Streamlining federal permitting under the National Environmental Policy Act, Mead said, was critical for Western states.
“We’ve got to do better whether it’s minerals or renewables, we’ve got to have a better process in line,” Mead said. The federal impediments to energy development apply to all sources of energy available in the West.
“If you want to have that renewable energy, or you want to have traditional energy through coal or natural gas, you’ve got to have that process streamlined,” he said.
“But in my mind, for Wyoming as I look at it now—oil, gas, coal, uranium—are going to be part of the mix for a long period of time,” Mead said, despite opposition from anti-extraction activists.
“I don’t think of it [energy] as bipartisan, I think of it as trans-partisan,” Hickenlooper said. “Western governors are actively working on some of the hardest problems there are” within the energy sphere.
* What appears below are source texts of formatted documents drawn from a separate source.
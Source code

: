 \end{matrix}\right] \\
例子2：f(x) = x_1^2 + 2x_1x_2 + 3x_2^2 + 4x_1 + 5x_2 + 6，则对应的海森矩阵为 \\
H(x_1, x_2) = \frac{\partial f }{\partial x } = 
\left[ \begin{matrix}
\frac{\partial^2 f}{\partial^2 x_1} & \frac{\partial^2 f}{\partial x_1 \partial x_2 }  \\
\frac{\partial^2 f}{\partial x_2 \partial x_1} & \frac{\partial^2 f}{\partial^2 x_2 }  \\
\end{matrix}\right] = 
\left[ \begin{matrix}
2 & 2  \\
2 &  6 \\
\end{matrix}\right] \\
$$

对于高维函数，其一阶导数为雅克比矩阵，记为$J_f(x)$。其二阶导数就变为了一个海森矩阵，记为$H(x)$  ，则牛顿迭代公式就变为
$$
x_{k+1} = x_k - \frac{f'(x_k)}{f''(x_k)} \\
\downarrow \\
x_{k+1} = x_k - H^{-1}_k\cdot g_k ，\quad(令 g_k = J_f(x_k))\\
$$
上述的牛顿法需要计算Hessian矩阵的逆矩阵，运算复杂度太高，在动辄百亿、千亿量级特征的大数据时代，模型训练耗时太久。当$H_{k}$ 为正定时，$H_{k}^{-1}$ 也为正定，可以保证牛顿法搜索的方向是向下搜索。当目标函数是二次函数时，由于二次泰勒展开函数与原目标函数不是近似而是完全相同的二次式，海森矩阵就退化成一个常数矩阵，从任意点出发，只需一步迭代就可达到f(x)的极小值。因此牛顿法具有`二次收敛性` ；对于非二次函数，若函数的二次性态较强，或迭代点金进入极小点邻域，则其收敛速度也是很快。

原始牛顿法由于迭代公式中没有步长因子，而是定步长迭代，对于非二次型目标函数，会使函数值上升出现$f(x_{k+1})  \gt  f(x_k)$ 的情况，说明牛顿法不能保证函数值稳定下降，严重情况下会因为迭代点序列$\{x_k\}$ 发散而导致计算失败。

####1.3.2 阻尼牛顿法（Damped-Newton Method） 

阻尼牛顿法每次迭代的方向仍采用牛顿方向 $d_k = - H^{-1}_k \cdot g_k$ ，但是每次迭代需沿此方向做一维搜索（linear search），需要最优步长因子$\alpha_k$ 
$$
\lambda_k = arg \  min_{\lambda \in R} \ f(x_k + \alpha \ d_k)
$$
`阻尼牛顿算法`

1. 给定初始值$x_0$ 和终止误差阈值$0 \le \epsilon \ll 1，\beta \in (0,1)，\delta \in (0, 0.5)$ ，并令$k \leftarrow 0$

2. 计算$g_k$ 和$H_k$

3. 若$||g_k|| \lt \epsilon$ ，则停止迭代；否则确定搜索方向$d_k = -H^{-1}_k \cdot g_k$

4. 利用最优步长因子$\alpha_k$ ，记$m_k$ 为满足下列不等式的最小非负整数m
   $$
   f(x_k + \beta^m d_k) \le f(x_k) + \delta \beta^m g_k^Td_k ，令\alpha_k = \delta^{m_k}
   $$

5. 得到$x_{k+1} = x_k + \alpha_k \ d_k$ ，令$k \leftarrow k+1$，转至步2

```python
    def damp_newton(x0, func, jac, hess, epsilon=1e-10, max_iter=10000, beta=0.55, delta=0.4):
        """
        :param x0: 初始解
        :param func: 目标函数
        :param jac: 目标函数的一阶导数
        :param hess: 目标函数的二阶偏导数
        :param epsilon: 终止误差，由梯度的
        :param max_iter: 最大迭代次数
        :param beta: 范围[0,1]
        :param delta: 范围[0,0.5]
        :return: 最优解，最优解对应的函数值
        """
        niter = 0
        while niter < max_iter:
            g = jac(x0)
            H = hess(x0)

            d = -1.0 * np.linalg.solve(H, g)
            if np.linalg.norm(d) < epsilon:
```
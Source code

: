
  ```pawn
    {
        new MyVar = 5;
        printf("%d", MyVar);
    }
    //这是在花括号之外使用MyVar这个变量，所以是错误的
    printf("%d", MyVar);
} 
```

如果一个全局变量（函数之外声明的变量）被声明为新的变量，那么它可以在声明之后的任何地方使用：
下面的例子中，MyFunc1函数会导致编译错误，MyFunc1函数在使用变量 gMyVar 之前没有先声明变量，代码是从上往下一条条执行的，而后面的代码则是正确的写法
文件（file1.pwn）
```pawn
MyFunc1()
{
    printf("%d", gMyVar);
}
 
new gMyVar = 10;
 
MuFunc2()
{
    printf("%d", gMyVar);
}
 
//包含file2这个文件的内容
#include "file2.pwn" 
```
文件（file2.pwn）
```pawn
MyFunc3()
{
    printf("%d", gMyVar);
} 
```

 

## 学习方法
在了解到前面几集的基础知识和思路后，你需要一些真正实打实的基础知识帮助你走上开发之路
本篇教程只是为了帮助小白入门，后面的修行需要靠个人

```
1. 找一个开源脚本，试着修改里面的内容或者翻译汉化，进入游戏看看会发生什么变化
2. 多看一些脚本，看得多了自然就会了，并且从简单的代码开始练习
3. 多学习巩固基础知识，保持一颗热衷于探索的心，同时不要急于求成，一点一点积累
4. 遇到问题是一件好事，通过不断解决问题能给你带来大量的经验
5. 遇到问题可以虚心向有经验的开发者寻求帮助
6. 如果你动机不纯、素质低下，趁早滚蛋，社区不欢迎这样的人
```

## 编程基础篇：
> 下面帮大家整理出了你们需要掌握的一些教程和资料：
Hickenlooper said that emerging technologies could coexist in order to achieve low cost, reliable energy, and noted the important role played by the oil and gas industry, especially in the West.
“Couple that with the inexpensive natural gas that is crucial in cycling on and cycling off renewables,” Hickenlooper said, and states can have robust, responsible energy production that doesn’t fit an either-or scenario.
From addressing methane emissions to building energy infrastructure, Hickenlooper said, states should exchange and adopt best practices.
“Those are the kinds of challenges that we’re only going to be able to solve by working together,” Hickenlooper said. “These aren’t that solutions that are going to happen in one state or another, it’s going to be dependent upon us being able to work with each other.”
With Colorado at 36 percent federal land, Montana at 29 percent, and Wyoming at 48 percent, the conversation quickly turned to how states manage energy projects within their borders, including building transmission lines, and the difficulties of federal permitting.
“This is every bit as serious a place for conflict as anything, in terms of coal or oil and gas,” Hickenlooper said, in addition to the need for transmission. People within the states cherish their private, state, and public lands, and there is “no real alternative but to sit down with interested parties and make sure that we are able to talk through the conflict.”
Former Colorado Gov. Bill Ritter (D) said that those opposing projects on others’ lands fell under a term his Center For the New Energy Economy dubbed “NIMSBY”—“Not in my second back yard.”
Building consensus and working with communities is preferable to top-down, federal plans, according to Hickenlooper.